Is color-correction of the classics the next "compression war", where artists don't restore the originals so much as make them palatable for the current trend in playback technology?
Certainly I'm keeping my 2000 DVD because the extras on it weren't duplicated on the Blu-Ray, nor did we get a new documentary feature like Beauty and the Beast - in fact even the old ones weren't duplicated, but only are available as BD-Live features.










no subject
Date: 2010-12-05 08:36 pm (UTC)My first blush from the pictures is that the new colors look "better", since it looks less muddy. Whether that is "right" is another debate. Also, I'm not nearly as familiar with Fantasia as I probably should be, even tho I do own the 2000 set.

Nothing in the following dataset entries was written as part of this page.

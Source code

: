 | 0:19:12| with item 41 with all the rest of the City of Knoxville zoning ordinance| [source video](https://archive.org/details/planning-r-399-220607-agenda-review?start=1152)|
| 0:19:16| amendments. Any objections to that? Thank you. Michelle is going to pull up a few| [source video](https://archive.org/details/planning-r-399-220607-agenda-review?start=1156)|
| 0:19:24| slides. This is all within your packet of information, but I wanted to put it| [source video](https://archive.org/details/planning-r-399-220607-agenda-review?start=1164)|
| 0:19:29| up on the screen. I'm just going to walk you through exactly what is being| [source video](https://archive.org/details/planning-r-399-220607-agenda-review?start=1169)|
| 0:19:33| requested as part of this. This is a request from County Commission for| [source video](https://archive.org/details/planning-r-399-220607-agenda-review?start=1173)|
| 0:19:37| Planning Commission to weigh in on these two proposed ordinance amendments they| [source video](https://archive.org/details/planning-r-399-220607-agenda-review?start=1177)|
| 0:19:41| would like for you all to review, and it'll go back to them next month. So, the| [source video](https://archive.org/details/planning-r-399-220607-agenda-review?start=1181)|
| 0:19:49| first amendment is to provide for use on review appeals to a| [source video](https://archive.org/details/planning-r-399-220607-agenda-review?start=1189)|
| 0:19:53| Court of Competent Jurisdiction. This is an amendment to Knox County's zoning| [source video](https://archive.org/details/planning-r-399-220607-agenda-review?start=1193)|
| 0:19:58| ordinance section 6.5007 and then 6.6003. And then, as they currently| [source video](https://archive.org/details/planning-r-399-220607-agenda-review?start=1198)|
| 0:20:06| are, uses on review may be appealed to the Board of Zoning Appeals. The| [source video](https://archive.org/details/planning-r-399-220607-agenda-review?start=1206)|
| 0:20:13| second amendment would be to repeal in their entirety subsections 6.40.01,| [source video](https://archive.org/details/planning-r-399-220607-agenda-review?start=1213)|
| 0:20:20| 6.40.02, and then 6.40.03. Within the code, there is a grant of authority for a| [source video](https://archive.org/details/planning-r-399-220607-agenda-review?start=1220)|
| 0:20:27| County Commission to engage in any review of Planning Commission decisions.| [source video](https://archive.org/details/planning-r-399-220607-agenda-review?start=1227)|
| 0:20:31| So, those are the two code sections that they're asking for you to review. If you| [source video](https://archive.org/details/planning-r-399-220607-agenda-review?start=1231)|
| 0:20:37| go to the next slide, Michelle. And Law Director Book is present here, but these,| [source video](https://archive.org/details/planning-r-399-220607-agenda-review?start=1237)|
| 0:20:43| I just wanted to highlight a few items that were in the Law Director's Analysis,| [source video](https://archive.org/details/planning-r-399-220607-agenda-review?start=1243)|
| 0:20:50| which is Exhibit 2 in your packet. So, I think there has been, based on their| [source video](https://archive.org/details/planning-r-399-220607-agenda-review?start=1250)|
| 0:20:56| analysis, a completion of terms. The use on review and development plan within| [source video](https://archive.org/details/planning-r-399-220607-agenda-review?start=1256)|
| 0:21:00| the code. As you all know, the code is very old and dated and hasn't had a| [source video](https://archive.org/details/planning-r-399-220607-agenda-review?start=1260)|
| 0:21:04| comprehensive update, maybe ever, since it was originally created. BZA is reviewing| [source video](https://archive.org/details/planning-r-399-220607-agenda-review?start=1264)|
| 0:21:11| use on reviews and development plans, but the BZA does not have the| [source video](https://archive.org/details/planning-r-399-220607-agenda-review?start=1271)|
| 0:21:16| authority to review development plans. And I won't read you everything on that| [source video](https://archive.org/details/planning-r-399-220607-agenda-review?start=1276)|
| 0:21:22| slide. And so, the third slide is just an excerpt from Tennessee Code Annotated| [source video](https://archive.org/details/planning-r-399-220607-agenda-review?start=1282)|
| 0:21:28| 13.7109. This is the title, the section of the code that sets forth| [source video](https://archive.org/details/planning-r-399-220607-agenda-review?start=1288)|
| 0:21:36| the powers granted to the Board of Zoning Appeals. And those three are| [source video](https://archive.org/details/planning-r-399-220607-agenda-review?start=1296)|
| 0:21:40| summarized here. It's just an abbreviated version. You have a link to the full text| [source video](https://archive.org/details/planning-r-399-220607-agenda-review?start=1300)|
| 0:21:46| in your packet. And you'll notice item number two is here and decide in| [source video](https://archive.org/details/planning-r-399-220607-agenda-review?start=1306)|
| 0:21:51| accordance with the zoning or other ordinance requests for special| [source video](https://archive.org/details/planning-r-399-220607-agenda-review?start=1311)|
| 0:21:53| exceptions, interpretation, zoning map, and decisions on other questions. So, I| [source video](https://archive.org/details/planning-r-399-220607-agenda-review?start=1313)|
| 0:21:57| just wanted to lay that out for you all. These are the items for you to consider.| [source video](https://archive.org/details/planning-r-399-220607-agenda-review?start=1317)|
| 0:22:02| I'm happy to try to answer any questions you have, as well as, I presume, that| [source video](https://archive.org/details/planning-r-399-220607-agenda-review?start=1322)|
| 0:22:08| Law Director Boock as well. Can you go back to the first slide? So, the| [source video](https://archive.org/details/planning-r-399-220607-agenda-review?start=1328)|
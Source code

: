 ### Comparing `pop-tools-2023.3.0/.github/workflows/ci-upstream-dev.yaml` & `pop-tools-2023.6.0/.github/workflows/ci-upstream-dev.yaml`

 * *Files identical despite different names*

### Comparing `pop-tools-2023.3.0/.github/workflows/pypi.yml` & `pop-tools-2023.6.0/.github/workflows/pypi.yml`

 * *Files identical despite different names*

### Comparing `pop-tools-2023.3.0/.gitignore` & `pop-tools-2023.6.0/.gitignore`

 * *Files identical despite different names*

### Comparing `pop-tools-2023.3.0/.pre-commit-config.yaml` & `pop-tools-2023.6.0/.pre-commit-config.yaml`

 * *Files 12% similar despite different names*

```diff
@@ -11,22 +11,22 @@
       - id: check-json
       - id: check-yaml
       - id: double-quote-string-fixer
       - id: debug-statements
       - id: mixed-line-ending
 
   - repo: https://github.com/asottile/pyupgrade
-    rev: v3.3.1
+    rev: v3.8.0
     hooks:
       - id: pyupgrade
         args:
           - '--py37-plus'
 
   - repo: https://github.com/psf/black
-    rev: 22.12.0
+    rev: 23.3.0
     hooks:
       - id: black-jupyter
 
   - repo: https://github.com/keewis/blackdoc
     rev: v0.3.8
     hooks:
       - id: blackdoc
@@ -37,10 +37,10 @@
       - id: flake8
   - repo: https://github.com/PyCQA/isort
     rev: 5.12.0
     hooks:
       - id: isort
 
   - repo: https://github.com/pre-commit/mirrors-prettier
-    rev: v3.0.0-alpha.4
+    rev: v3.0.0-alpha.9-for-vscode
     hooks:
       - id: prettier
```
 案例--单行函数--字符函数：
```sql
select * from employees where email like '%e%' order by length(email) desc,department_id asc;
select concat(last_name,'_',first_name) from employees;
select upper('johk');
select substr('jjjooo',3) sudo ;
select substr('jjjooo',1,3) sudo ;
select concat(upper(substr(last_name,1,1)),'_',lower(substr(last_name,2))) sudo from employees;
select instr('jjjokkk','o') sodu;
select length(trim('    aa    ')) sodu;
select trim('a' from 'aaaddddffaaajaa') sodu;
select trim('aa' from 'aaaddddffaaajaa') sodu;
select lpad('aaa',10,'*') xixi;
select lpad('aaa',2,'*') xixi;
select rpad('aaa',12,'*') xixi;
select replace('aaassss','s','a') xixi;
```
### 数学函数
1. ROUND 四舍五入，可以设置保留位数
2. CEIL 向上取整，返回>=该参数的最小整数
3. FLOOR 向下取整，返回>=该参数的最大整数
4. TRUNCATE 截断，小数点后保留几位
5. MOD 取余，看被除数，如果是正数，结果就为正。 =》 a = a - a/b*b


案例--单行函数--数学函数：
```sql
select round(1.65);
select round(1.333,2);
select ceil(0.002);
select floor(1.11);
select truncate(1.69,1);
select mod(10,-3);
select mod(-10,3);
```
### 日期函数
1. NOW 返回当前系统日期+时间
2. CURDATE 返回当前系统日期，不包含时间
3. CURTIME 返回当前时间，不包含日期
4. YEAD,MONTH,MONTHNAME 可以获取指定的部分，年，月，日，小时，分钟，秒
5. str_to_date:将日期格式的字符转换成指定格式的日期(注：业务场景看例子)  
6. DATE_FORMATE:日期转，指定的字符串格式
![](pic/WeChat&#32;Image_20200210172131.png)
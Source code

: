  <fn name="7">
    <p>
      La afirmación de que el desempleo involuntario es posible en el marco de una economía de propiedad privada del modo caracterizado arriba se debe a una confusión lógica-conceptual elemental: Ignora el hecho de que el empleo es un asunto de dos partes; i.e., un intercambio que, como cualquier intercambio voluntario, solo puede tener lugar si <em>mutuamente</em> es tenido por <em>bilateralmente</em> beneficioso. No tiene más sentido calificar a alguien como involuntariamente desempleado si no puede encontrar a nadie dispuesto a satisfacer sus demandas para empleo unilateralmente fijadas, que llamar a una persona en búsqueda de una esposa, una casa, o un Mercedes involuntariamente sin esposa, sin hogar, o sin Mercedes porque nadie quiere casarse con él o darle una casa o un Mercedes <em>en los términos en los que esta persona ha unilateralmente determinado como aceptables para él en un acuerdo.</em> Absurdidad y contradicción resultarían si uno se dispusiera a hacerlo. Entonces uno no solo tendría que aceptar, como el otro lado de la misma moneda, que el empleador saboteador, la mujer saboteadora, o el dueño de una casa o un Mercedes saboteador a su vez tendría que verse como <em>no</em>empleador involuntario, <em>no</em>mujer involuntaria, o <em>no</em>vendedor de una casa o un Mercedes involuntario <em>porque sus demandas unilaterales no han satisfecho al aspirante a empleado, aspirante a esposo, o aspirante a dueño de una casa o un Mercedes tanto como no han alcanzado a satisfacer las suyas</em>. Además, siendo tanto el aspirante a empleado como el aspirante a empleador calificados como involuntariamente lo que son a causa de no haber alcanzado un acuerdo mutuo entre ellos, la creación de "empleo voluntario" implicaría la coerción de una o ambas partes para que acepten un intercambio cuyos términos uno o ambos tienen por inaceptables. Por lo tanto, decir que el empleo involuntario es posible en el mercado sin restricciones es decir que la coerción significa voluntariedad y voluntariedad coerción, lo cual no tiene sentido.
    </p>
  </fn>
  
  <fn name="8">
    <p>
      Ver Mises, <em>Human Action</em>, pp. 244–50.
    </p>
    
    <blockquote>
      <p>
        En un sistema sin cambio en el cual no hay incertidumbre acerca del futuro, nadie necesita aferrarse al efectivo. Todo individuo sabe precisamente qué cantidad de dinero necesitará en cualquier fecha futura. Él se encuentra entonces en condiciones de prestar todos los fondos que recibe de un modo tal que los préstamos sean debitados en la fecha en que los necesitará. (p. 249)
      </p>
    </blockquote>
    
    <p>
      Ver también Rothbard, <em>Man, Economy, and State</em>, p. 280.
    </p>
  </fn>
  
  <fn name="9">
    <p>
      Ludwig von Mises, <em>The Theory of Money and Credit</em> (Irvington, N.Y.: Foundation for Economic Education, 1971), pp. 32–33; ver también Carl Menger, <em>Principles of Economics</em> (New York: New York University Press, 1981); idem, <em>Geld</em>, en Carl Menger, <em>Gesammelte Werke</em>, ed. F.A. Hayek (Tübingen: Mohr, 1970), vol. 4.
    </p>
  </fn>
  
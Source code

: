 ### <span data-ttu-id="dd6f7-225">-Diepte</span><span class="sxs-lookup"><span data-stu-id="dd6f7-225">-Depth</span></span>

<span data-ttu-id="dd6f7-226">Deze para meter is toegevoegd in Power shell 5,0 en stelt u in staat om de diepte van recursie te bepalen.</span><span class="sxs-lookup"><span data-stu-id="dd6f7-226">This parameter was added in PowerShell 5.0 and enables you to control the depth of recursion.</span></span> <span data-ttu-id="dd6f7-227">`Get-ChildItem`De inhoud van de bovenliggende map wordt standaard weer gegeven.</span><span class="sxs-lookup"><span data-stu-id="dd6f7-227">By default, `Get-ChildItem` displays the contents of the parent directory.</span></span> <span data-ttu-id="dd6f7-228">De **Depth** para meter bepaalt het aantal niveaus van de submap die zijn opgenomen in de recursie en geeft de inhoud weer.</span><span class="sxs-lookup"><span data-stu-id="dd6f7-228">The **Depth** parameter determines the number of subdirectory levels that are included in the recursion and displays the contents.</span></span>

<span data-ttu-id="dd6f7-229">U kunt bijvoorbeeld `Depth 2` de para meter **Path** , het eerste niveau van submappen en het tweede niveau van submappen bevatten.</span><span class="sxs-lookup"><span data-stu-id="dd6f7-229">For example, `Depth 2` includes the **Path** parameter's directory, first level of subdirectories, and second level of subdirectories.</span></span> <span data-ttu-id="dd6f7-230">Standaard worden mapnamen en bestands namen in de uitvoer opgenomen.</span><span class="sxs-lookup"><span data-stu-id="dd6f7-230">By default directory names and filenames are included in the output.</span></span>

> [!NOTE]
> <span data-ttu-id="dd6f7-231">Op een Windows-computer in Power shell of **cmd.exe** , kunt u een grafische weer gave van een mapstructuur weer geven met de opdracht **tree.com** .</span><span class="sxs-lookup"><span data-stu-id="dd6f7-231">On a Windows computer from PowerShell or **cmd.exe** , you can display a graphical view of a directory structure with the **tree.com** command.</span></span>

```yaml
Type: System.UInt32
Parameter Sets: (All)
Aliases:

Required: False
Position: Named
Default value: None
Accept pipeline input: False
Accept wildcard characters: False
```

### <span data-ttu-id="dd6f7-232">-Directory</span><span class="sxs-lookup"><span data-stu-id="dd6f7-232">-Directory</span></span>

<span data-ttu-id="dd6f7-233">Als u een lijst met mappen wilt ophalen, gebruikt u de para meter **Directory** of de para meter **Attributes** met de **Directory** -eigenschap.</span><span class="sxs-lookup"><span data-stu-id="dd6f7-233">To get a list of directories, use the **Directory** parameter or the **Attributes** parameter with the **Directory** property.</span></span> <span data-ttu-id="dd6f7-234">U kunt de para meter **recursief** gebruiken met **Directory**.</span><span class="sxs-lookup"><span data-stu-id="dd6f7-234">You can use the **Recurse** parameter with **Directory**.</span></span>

It is good to know (and disappointing) that some of the extras from 2000 didn't make it to the new edition. I'm probably going to make a copy of the extras and get rid of the original set, since I don't have the room for it.
no subject
Date: 2010-12-06 05:39 am (UTC)Be interesting if the appearance of light showed as well with color closer to the older (but maybe somewhere between the two)
no subject
Date: 2010-12-06 01:35 pm (UTC)the pastorale is also pretty excessively saturated. i may run my tv through the THX system setup disc again just to tone it down and see where i'm at to where i should be.